Chronic thromboembolic pulmonary hypertension (CTEPH) can be treated with balloon pulmonary angioplasty (BPA) in inoperable patients. Sensitive non-invasive imaging methods are missing to detect treatment response after a single BPA treatment session. Therefore, the aim of this study was to measure treatment response after a single BPA session using cardio-pulmonary MRI.

Materials and methods

Overall, 29 patients with CTEPH were examined with cardio-pulmonary MRI before and 62 days after their initial BPA session. Pulmonary blood flow (PBF), first-pass bolus kinetic parameters, and biventricular mass and function were determined. Multiple linear regression analysis was implemented to estimate the relationship of PBF change in the treated lobe with treatment change of full width at half maximum (FWHM), cardiac output (CO), ventricular mass index (VMI), pulmonary transit time (PTT) and PBF change in the non-treated lobes. Paired Wilcoxon rank sum test and Spearman rho correlation were used.

Results

After BPA regional PBF increased in the treated lobe (p < 0.0001) as well as in non-treated lobes (p = 0.015). PBF treatment changes in the treated lobe were significantly larger compared with the non-treated lobes (p = 0.0049). Change in NT proBNP, MRI-derived mean pulmonary artery pressure (mPAP), PTT, FWHM, right ventricular (RV) ejection fraction, RV stroke volume, CO, VMI and PBF in the non-treated lobes correlated with PBF change in the treated lobe (p < 0.05). PBF changes in the treated lobe were independently predicted by PTT as well as PBF change in the non-treated lobes.

Conclusion

Cardio-pulmonary MRI detects and quantifies treatment response after a single BPA treatment session.

Key Points

Two months after BPA regional parenchymal pulmonary perfusion (PBF) increased in the total lung parenchyma (p = 0.005), the treated lobes (p < 0.0001) and non-treated lobes (p = 0.015).

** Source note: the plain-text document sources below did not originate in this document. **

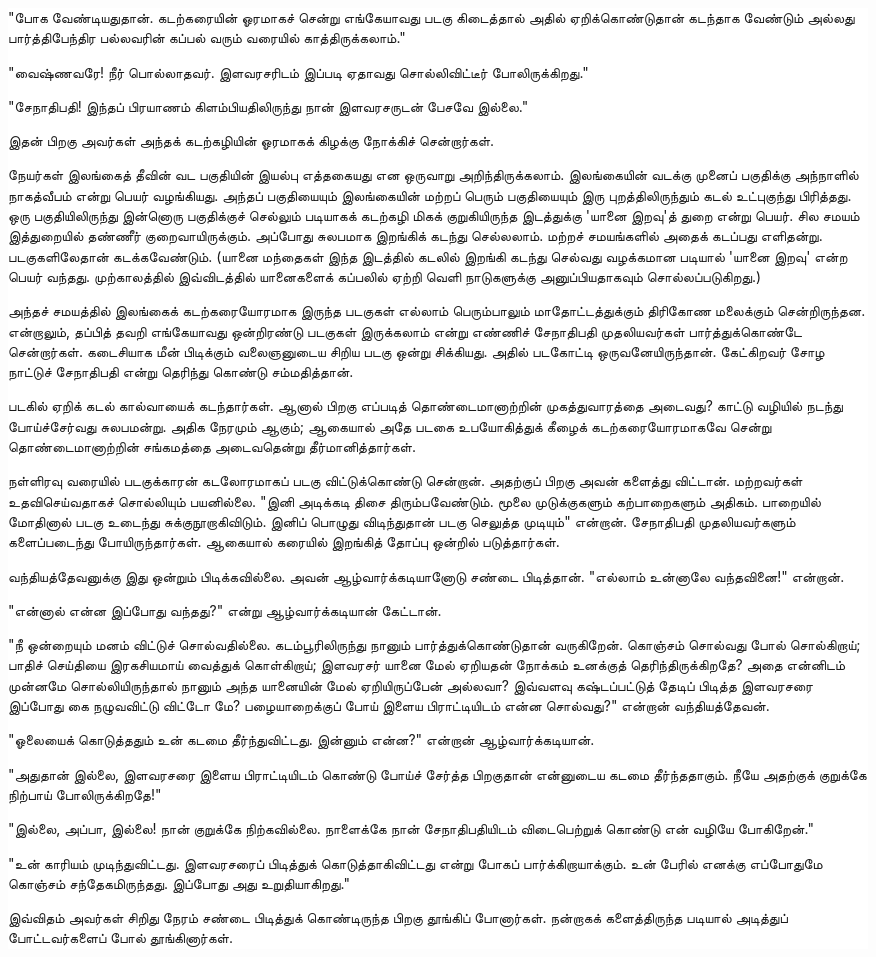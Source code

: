 "போக வேண்டியதுதான். கடற்கரையின் ஓரமாகச் சென்று எங்கேயாவது படகு கிடைத்தால் அதில் ஏறிக்கொண்டுதான் கடந்தாக வேண்டும் அல்லது பார்த்திபேந்திர பல்லவரின் கப்பல் வரும் வரையில் காத்திருக்கலாம்."

"வைஷ்ணவரே! நீர் பொல்லாதவர். இளவரசரிடம் இப்படி ஏதாவது சொல்லிவிட்டீர் போலிருக்கிறது."

"சேநாதிபதி! இந்தப் பிரயாணம் கிளம்பியதிலிருந்து நான் இளவரசருடன் பேசவே இல்லை."

இதன் பிறகு அவர்கள் அந்தக் கடற்கழியின் ஓரமாகக் கிழக்கு நோக்கிச் சென்றார்கள்.

நேயர்கள் இலங்கைத் தீவின் வட பகுதியின் இயல்பு எத்தகையது என ஒருவாறு அறிந்திருக்கலாம். இலங்கையின் வடக்கு முனைப் பகுதிக்கு அந்நாளில் நாகத்வீபம் என்று பெயர் வழங்கியது. அந்தப் பகுதியையும் இலங்கையின் மற்றப் பெரும் பகுதியையும் இரு புறத்திலிருந்தும் கடல் உட்புகுந்து பிரித்தது. ஒரு பகுதியிலிருந்து இன்னொரு பகுதிக்குச் செல்லும் படியாகக் கடற்கழி மிகக் குறுகியிருந்த இடத்துக்கு 'யானை இறவு'த் துறை என்று பெயர். சில சமயம் இத்துறையில் தண்ணீர் குறைவாயிருக்கும். அப்போது சுலபமாக இறங்கிக் கடந்து செல்லலாம். மற்றச் சமயங்களில் அதைக் கடப்பது எளிதன்று. படகுகளிலேதான் கடக்கவேண்டும். (யானை மந்தைகள் இந்த இடத்தில் கடலில் இறங்கி கடந்து செல்வது வழக்கமான படியால் 'யானை இறவு' என்ற பெயர் வந்தது. முற்காலத்தில் இவ்விடத்தில் யானைகளைக் கப்பலில் ஏற்றி வெளி நாடுகளுக்கு அனுப்பியதாகவும் சொல்லப்படுகிறது.)

அந்தச் சமயத்தில் இலங்கைக் கடற்கரையோரமாக இருந்த படகுகள் எல்லாம் பெரும்பாலும் மாதோட்டத்துக்கும் திரிகோண மலைக்கும் சென்றிருந்தன. என்றாலும், தப்பித் தவறி எங்கேயாவது ஒன்றிரண்டு படகுகள் இருக்கலாம் என்று எண்ணிச் சேநாதிபதி முதலியவர்கள் பார்த்துக்கொண்டே சென்றார்கள். கடைசியாக மீன் பிடிக்கும் வலைஞனுடைய சிறிய படகு ஒன்று சிக்கியது. அதில் படகோட்டி ஒருவனேயிருந்தான். கேட்கிறவர் சோழ நாட்டுச் சேநாதிபதி என்று தெரிந்து கொண்டு சம்மதித்தான்.

படகில் ஏறிக் கடல் கால்வாயைக் கடந்தார்கள். ஆனால் பிறகு எப்படித் தொண்டைமானாற்றின் முகத்துவாரத்தை அடைவது? காட்டு வழியில் நடந்து போய்ச்சேர்வது சுலபமன்று. அதிக நேரமும் ஆகும்; ஆகையால் அதே படகை உபயோகித்துக் கீழைக் கடற்கரையோரமாகவே சென்று தொண்டைமானாற்றின் சங்கமத்தை அடைவதென்று தீர்மானித்தார்கள்.

நள்ளிரவு வரையில் படகுக்காரன் கடலோரமாகப் படகு விட்டுக்கொண்டு சென்றான். அதற்குப் பிறகு அவன் களைத்து விட்டான். மற்றவர்கள் உதவிசெய்வதாகச் சொல்லியும் பயனில்லை. "இனி அடிக்கடி திசை திரும்பவேண்டும். மூலை முடுக்குகளும் கற்பாறைகளும் அதிகம். பாறையில் மோதினால் படகு உடைந்து சுக்குநூறாகிவிடும். இனிப் பொழுது விடிந்துதான் படகு செலுத்த முடியும்" என்றான். சேநாதிபதி முதலியவர்களும் களைப்படைந்து போயிருந்தார்கள். ஆகையால் கரையில் இறங்கித் தோப்பு ஒன்றில் படுத்தார்கள்.

வந்தியத்தேவனுக்கு இது ஒன்றும் பிடிக்கவில்லை. அவன் ஆழ்வார்க்கடியானோடு சண்டை பிடித்தான். "எல்லாம் உன்னாலே வந்தவினை!" என்றான்.

"என்னால் என்ன இப்போது வந்தது?" என்று ஆழ்வார்க்கடியான் கேட்டான்.

"நீ ஒன்றையும் மனம் விட்டுச் சொல்வதில்லை. கடம்பூரிலிருந்து நானும் பார்த்துக்கொண்டுதான் வருகிறேன். கொஞ்சம் சொல்வது போல் சொல்கிறாய்; பாதிச் செய்தியை இரகசியமாய் வைத்துக் கொள்கிறாய்; இளவரசர் யானை மேல் ஏறியதன் நோக்கம் உனக்குத் தெரிந்திருக்கிறதே? அதை என்னிடம் முன்னமே சொல்லியிருந்தால் நானும் அந்த யானையின் மேல் ஏறியிருப்பேன் அல்லவா? இவ்வளவு கஷ்டப்பட்டுத் தேடிப் பிடித்த இளவரசரை இப்போது கை நழுவவிட்டு விட்டோ மே? பழையாறைக்குப் போய் இளைய பிராட்டியிடம் என்ன சொல்வது?" என்றான் வந்தியத்தேவன்.

"ஓலையைக் கொடுத்ததும் உன் கடமை தீர்ந்துவிட்டது. இன்னும் என்ன?" என்றான் ஆழ்வார்க்கடியான்.

"அதுதான் இல்லை, இளவரசரை இளைய பிராட்டியிடம் கொண்டு போய்ச் சேர்த்த பிறகுதான் என்னுடைய கடமை தீர்ந்ததாகும். நீயே அதற்குக் குறுக்கே நிற்பாய் போலிருக்கிறதே!"

"இல்லை, அப்பா, இல்லை! நான் குறுக்கே நிற்கவில்லை. நாளைக்கே நான் சேநாதிபதியிடம் விடைபெற்றுக் கொண்டு என் வழியே போகிறேன்."

"உன் காரியம் முடிந்துவிட்டது. இளவரசரைப் பிடித்துக் கொடுத்தாகிவிட்டது என்று போகப் பார்க்கிறாயாக்கும். உன் பேரில் எனக்கு எப்போதுமே கொஞ்சம் சந்தேகமிருந்தது. இப்போது அது உறுதியாகிறது."

இவ்விதம் அவர்கள் சிறிது நேரம் சண்டை பிடித்துக் கொண்டிருந்த பிறகு தூங்கிப் போனார்கள். நன்றாகக் களைத்திருந்த படியால் அடித்துப் போட்டவர்களைப் போல் தூங்கினார்கள்.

The PBF treatment changes in the treated lobe were significantly larger than in the non-treated lobes (p = 0.0049).

Change in NT proBNP, MRI-derived mean pulmonary artery pressure, pulmonary transit time, full width at half maximum, right ventricular (RV) ejection fraction, RV stroke volume, cardiac output, ventricular mass index and PBF in the non-treated lobes correlated with PBF change in the treated lobe (p < 0.05).

Keywords

Pulmonary hypertension Balloon angioplasty Perfusion Heart Magnetic resonance imaging 

Abbreviations

6MWD

Six-minute walking distance

BPA

Balloon pulmonary angioplasty

BSA

Body surface area

CO

Cardiac output

CTEPH

Chronic thromboembolic pulmonary hypertension

DCE

Dynamic contrast enhanced

EDV

End-diastolic volume

EF

Ejection fraction

ESV

End-systolic volume

FWHM

Full width at half maximum

LV

Left ventricular

mPAP

Mean pulmonary artery pressure

NT-proBNP

N-terminal pro B-type natriuretic peptide

NYHA FC

New York Heart Association functional classification

PBF

Pulmonary blood flow

PE

Pulmonary embolism

PEA

Pulmonary endarterectomy

PH

Pulmonary hypertension

PTT

Pulmonary transit time

PVR

Pulmonary vascular resistance

RHC

Right-sided heart catheterization

RV

Right ventricular

SV

Stroke volume

TTP

Time to peak

TWIST

Time-resolved angiography with stochastic trajectories

VMI

Ventricular mass index

Notes

Funding

This study has received funding from the German Center for Lung Research (DZL).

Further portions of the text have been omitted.